RECORDS FOR THE EXERCISE
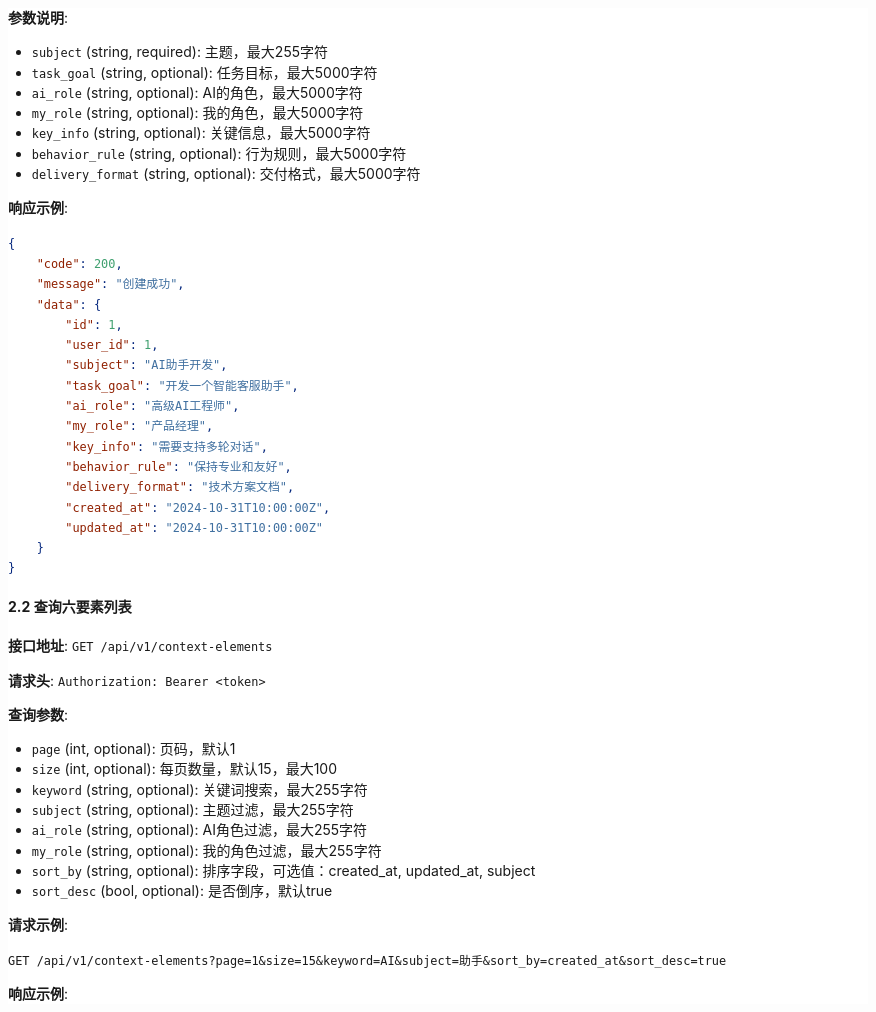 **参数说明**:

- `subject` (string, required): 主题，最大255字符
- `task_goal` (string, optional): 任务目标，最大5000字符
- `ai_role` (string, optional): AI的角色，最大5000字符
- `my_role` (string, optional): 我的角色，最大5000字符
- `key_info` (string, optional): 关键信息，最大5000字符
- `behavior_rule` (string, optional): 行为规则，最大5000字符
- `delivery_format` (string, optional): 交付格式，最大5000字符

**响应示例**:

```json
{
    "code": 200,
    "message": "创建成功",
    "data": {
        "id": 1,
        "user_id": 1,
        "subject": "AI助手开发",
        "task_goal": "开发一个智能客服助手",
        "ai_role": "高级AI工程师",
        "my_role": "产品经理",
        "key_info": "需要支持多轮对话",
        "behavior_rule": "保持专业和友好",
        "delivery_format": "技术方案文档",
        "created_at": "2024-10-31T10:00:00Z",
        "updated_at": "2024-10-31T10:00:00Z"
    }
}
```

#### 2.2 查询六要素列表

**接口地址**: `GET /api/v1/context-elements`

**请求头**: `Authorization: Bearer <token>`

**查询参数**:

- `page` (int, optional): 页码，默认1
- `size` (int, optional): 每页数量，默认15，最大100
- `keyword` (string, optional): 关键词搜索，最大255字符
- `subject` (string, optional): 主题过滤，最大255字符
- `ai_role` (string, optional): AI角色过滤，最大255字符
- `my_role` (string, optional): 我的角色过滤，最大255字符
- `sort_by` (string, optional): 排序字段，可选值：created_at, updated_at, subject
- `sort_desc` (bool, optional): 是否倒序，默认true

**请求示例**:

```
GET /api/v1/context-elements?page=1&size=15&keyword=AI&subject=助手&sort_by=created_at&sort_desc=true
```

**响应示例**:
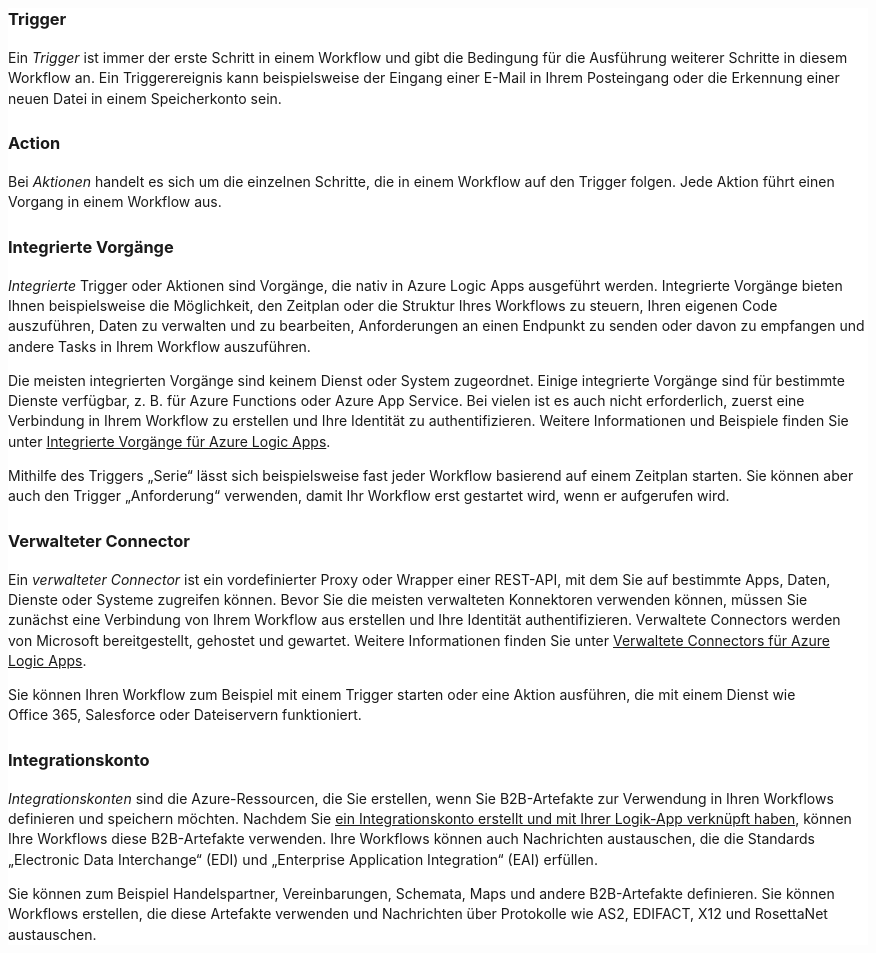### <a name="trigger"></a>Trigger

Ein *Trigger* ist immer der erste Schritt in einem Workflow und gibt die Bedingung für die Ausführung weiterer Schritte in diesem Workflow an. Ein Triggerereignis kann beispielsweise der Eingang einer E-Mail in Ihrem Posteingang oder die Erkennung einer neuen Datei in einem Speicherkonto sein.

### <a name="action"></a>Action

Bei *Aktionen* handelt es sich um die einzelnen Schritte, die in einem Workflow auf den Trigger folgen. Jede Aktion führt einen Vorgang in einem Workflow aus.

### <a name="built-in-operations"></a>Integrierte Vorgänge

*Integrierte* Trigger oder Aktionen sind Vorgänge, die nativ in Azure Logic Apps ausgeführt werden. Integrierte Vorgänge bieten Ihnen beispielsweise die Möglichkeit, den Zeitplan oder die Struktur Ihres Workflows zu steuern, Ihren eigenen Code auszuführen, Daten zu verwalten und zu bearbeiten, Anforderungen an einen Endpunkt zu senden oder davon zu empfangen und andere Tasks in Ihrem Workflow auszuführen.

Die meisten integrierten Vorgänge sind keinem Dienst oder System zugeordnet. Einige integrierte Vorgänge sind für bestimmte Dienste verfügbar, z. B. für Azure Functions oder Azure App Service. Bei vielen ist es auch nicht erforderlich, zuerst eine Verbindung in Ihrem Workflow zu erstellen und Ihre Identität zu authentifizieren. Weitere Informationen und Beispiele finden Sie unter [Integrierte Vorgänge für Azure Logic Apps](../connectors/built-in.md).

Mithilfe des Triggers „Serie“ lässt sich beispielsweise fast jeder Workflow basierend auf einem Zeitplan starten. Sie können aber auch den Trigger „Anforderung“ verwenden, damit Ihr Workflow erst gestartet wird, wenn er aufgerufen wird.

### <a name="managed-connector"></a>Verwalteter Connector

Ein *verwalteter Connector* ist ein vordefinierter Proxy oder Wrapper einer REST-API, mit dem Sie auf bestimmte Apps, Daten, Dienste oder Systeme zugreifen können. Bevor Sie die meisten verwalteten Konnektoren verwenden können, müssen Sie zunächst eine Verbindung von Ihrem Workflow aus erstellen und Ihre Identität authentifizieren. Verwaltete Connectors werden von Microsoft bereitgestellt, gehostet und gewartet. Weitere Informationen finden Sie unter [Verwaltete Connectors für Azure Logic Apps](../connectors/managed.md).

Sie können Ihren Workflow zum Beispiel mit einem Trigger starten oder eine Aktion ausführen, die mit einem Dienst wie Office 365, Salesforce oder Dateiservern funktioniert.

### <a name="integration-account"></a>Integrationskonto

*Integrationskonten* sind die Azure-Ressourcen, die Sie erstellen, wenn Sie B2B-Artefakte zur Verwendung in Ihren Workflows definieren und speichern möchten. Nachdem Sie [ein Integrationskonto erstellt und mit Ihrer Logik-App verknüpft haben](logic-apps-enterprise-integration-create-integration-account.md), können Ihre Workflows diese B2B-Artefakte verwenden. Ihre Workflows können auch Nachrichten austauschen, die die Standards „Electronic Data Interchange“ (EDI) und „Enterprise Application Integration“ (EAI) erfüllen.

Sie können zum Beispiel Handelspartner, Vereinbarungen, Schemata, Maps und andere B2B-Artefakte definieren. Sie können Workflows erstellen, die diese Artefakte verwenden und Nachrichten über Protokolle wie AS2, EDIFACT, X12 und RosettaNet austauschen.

BRIEF
Reproduce verbatim the lines above, from the line with "Ein *Trigger* ist" through the line with "Bei *Aktionen* handelt".

ANSWER TO THIS PROBLEM
Ein *Trigger* ist immer der erste Schritt in einem Workflow und gibt die Bedingung für die Ausführung weiterer Schritte in diesem Workflow an. Ein Triggerereignis kann beispielsweise der Eingang einer E-Mail in Ihrem Posteingang oder die Erkennung einer neuen Datei in einem Speicherkonto sein.

### <a name="action"></a>Action

Bei *Aktionen* handelt es sich um die einzelnen Schritte, die in einem Workflow auf den Trigger folgen. Jede Aktion führt einen Vorgang in einem Workflow aus.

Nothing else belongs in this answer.